"Schlaf"-Wagen? Eine Keksdose mit Falttür...
Gute Nacht, Herr Bahnchef!
Der liebe Gott hatte, als ich Erdenbürger wurde, ein Wachstums-Gen ausgewählt, das mich 1,90 Meter groß werden ließ ...
Der liebe Gott hatte, als ich Erdenbürger wurde, ein Wachstums-Gen ausgewählt, das mich 1,90 Meter groß werden ließ. Dagegen gab es nichts zu meckern, ich bin immer gern hoch aufgeschossen gewesen - bis eben zu jener Stunde in diesen Juni-Tagen, in der ich den Schlafwagen des Autoreisezuges von Lörrach an der deutsch-schweizerischen Grenze nach Hamburg-Altona betrat.
Bei diesem doppelstöckigen Nachtlager des neuesten Typs der Deutschen Bahn handelte es sich offensichtlich um ein Gefährt, das nach dem Prinzip entwickelt wurde, in ihm so viel Reisende unterzubringen wie nur irgendwie möglich und vor allem: egal wie! Das Abteil, in dem meine Frau und ich die Nacht überstehen sollten, stellte mich vor die unlösbare Aufgabe, meine Körpergröße, zumal in einem Alter, dem das Schlangenmenschartige schon abhandengekommen ist, in das Bett zu bringen. Woraufhin meine Frau dem Schlafwagenschaffner das Problem schilderte und ihn bat, sich doch von der Unmöglichkeit meines Zubettgehens zu überzeugen. Er kam auch, lächelte wissend und sagte nur: "Da sind Sie nicht der Einzige..."

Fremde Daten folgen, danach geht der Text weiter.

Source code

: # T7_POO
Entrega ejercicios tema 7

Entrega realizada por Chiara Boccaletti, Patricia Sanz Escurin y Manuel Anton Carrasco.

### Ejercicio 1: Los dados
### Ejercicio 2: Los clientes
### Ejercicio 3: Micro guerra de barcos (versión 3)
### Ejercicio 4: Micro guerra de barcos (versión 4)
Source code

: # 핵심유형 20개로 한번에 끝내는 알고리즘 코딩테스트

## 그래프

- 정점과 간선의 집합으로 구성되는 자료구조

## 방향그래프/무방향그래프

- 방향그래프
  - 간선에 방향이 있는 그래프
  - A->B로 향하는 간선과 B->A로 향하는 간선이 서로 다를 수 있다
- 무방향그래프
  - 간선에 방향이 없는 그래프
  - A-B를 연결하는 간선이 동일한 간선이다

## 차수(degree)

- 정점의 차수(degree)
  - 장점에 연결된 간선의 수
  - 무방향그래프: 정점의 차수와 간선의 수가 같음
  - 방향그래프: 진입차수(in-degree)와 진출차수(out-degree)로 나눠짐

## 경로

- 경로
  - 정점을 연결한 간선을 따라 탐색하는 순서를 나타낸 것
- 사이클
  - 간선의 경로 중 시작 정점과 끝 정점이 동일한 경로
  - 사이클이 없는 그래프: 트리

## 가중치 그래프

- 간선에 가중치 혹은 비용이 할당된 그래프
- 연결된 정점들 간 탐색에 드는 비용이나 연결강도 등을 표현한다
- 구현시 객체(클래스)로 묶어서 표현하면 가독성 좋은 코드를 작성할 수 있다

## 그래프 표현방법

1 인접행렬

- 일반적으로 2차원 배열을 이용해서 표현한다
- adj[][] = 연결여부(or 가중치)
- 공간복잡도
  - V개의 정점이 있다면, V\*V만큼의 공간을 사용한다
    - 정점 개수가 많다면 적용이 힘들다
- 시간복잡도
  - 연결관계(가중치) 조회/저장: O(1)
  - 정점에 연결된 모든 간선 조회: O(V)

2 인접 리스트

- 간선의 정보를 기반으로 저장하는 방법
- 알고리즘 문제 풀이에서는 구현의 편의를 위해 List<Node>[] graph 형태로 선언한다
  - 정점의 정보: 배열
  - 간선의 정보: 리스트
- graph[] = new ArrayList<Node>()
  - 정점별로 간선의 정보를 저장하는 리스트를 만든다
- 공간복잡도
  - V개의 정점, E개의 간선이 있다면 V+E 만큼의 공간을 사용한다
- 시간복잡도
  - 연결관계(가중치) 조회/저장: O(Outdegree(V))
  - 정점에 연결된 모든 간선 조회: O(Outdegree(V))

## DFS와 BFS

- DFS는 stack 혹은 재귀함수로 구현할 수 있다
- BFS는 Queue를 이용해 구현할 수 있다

Wer ahnt denn schon, wenn er heutzutage bei der Bahn eine Zwei-Bett-Kabine bucht, dass es sich in Wirklichkeit um eine Keksdose mit Falttür und Fenster handeln kann. Na gut, ich hätte mir auch einen Klappstuhl geben lassen können, um nächtens im Gang mit mehr Beinfreiheit darüber nachzudenken, ob ich Bahnchef Hartmut Mehdorn einen Brief schreiben sollte mit der Bitte, doch mal seine neuen Schlafwagen einem Eigentest zu unterziehen. Damit er nicht denkt, ich sei ein notorischer Nörgler, führe ich Kronzeugen an: vier Hamburger Motorradfahrer, die alle mit Jack und Lederbüx plus Gepäck in Lörrach auf ihren Betten wie bestellt und nicht abgeholt saßen und gleichfalls darüber sinnierten, wie sie auf diesen Quadratzentimetern zur nächtlichen Ruhe kommen würden. Selbst bei aller Selbstaufopferung und allergrößter Demut plus etlichen Bierchen wäre ihnen das nicht gelungen.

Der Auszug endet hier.